I love that you do a reading of the cover, beyond simply relishing its beauty and aptness. I bet the designer is mentally bowing down before you for getting it. I'm inspired to look at nineteenth-century book design more closely. What did they know that we have forgotten?
# Posted By Amy | 5/8/12 3:40 PM
This was a delight to read Jennifer! I'm a die-hard lover of classic novels and I do needlework, so especially appreciate the cover designs. Yay for the feel and smell of a real book!
# Posted By Lori Wilder Mitchell | 5/8/12 8:51 PM
Your article brought back memories of evenings snuggled between my son and daughter who called me the peanut butter in their sandwich while I read them the books that always elicited late night pleas, "Please, Mom, just one more chapter."
Our books were usually from the library or Scholastic editions bought for less than ten dollar from school book sales.

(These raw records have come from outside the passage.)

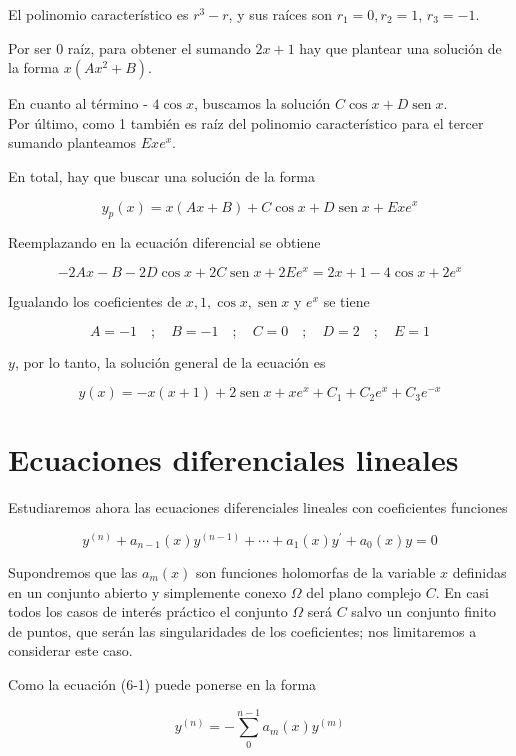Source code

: \documentclass[10pt]{article}
\theoremstyle{plain}
\theoremstyle{definition}
\theoremstyle{remark}
\begin{document}
El polinomio característico es $r^{3}-r$, y sus raíces son $r_{1}=0, r_{2}=1$, $r_{3}=-1$.

Por ser 0 raíz, para obtener el sumando $2 x+1$ hay que plantear una solución de la forma $x\left(A x^{2}+B\right)$.

En cuanto al término - $4 \cos x$, buscamos la solución $C \cos x+D \operatorname{sen} x$.\\
Por último, como 1 también es raíz del polinomio característico para el tercer sumando planteamos $E x e^{x}$.

En total, hay que buscar una solución de la forma

$$
y_{p}(x)=x(A x+B)+C \cos x+D \operatorname{sen} x+E x e^{x}
$$

Reemplazando en la ecuación diferencial se obtiene

$$
-2 A x-B-2 D \cos x+2 C \operatorname{sen} x+2 E e^{x}=2 x+1-4 \cos x+2 e^{x}
$$

Igualando los coeficientes de $x, 1, \cos x, \operatorname{sen} x$ y $e^{x}$ se tiene

$$
A=-1 \quad ; \quad B=-1 \quad ; \quad C=0 \quad ; \quad D=2 \quad ; \quad E=1
$$

$y$, por lo tanto, la solución general de la ecuación es

$$
y(x)=-x(x+1)+2 \operatorname{sen} x+x e^{x}+C_{1}+C_{2} e^{x}+C_{3} e^{-x}
$$

\section{Ecuaciones diferenciales lineales}
Estudiaremos ahora las ecuaciones diferenciales lineales con coeficientes funciones


\begin{equation*}
y^{(n)}+a_{n-1}(x) y^{(n-1)}+\cdots+a_{1}(x) y^{\prime}+a_{0}(x) y=0 \tag{6-1}
\end{equation*}


Supondremos que las $a_{m}(x)$ son funciones holomorfas de la variable $x$ definidas en un conjunto abierto y simplemente conexo $\Omega$ del plano complejo $C$. En casi todos los casos de interés práctico el conjunto $\Omega$ será $C$ salvo un conjunto finito de puntos, que serán las singularidades de los coeficientes; nos limitaremos a considerar este caso.

Como la ecuación (6-1) puede ponerse en la forma


\begin{equation*}
y^{(n)}=-\sum_{0}^{n-1} a_{m}(x) y^{(m)} \tag{6-1}
\end{equation*}
\end{document}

Still, they were treasures. Oscar Wilde's The Happy Prince in an oversized paperback with exquisite illustrations, the sparser Wolves of Willoughby Chase by Joan Aiken which allowed them to embroider all the absent images with their own imaginations, and Claude the Dog, a perennial Christmas favorite that they still read to their own children today. That it's still available 20 years after our initial, purchase testifies to its value.
Beautifully rendered publications are lovely, and I do admire them. But the gift of reading we pass on to our children is the gift of sparking imaginations and helping them to discover all the worlds contained between the covers of books in spite of the embellishment that adorns the cover.
# Posted By Edie | 4/8/15 9:52 PM
Hi Edie, I love the image of you as the peanut butter in the sandwich. Good memories indeed - and a lasting gift to your children :)
# Posted By Davina | 4/9/15 5:28 AM
Wonderful article. I have a beautiful hardback of Little Women my mother gave me almost 40 years ago. Now I can add this, as well as the other threads books. Poppy is right about the novel!